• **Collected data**
++++++++

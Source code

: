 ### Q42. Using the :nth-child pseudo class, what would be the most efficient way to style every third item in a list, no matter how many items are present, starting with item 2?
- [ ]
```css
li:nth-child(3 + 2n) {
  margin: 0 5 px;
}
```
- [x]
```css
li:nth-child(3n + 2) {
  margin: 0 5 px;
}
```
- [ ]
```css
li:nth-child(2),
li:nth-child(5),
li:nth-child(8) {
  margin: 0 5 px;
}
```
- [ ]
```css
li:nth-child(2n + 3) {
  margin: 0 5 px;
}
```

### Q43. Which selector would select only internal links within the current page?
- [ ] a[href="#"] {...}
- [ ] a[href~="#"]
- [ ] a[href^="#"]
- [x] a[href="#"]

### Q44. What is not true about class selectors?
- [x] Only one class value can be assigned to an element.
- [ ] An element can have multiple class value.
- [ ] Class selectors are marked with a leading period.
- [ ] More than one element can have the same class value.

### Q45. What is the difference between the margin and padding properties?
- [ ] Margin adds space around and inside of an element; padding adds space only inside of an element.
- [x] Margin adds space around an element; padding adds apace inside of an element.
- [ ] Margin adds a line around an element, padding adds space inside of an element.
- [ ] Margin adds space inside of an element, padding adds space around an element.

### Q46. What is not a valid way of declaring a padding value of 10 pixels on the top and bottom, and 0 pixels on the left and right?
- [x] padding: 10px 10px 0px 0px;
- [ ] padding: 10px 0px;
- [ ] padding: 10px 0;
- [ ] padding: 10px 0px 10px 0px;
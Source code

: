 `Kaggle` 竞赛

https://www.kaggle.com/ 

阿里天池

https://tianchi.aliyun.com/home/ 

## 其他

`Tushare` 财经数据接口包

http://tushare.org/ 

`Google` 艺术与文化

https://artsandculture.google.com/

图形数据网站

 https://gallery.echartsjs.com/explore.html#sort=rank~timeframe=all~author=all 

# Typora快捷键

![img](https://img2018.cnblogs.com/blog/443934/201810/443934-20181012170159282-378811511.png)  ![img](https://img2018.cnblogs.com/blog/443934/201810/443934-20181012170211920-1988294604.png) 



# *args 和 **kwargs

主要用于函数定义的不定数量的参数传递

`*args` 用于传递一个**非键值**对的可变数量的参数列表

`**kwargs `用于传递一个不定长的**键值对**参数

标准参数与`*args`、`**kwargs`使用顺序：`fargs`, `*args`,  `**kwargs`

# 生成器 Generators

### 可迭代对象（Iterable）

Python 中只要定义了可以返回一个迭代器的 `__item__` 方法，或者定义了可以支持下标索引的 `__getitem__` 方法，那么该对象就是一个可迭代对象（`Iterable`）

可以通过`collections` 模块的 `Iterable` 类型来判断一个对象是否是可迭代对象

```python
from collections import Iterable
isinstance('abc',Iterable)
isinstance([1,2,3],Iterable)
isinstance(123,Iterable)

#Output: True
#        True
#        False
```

++++++++

• **EXERCISE OBJECTIVE**
Which lines in the records contain the word "https"? Copy each one.

• **TASK OUTPUT**
https://www.kaggle.com/ 
https://tianchi.aliyun.com/home/ 
https://artsandculture.google.com/
 https://gallery.echartsjs.com/explore.html#sort=rank~timeframe=all~author=all 
![img](https://img2018.cnblogs.com/blog/443934/201810/443934-20181012170159282-378811511.png)  ![img](https://img2018.cnblogs.com/blog/443934/201810/443934-20181012170211920-1988294604.png) 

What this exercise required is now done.